Cross-cutting themes

PEP-specific, Discourse-general

The vision targets PEP discussions first (discover thread(s), long technical argument, link to peps.python.org). The source-first, layered summaries, author and flow views apply to any long Discourse thread kirigami ingests later.

Kirigami “cut”

“Cut” means deliberate slices of dialogue: by author, by time window, by reply subtree, or by theme—not arbitrary truncation. Every cut must remain reversible to full source messages.

Human in the loop

Summaries may be model-assisted, but the product assumes verification against sources is normal. Citations (post numbers) are a feature, not an implementation detail.

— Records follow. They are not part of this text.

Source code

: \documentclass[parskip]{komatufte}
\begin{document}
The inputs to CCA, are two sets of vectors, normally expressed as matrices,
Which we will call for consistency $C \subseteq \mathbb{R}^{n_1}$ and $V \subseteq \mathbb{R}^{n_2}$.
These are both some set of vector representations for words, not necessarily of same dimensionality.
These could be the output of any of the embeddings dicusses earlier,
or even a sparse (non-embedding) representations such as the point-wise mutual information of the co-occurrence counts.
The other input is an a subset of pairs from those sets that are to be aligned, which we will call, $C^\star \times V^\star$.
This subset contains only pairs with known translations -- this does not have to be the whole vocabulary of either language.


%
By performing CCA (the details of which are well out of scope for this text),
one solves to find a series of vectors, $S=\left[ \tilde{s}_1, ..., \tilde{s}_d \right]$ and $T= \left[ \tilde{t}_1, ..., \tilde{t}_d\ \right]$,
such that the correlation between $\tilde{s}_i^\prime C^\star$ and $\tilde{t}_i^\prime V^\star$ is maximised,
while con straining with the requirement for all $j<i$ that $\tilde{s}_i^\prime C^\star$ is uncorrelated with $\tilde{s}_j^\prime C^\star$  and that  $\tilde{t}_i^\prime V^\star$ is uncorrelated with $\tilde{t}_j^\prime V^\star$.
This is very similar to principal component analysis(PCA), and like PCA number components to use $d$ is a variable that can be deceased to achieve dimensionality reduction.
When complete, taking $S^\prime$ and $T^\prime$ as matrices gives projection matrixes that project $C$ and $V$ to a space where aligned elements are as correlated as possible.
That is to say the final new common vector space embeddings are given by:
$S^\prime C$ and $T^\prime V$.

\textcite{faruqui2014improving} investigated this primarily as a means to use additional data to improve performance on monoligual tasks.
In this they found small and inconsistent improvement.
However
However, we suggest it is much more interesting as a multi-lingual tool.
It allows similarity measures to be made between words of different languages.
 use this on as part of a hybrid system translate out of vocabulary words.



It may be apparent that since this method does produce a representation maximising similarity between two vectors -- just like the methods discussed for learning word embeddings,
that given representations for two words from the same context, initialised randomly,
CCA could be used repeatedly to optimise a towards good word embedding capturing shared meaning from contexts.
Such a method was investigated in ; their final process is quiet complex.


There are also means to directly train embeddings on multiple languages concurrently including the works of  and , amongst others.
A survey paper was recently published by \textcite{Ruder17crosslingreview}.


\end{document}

Out of scope for this vision (for now)

  • Replacing Discourse or commenting there
  • Real-time sync or notifications
  • Deciding PEP outcomes or voting
  • Publishing summaries as official PEP text without community process

Summary

# Need
1 Acknowledge why long Discourse threads (especially PEP threads) are hard to read and use
2 Source messages always available, full and citable
3 Whole-thread summarization with traceability
4 Per-message key-point summarization
5 Author-centric views: raw + author summary + per-message summaries
6 Flow views from timestamps and conversation structure

Implementation plans, data schemas, and CLI design come after this vision stabilizes. Feedback on this document should refine what we are building for readers of PEP dialogue—not yet how every module is named.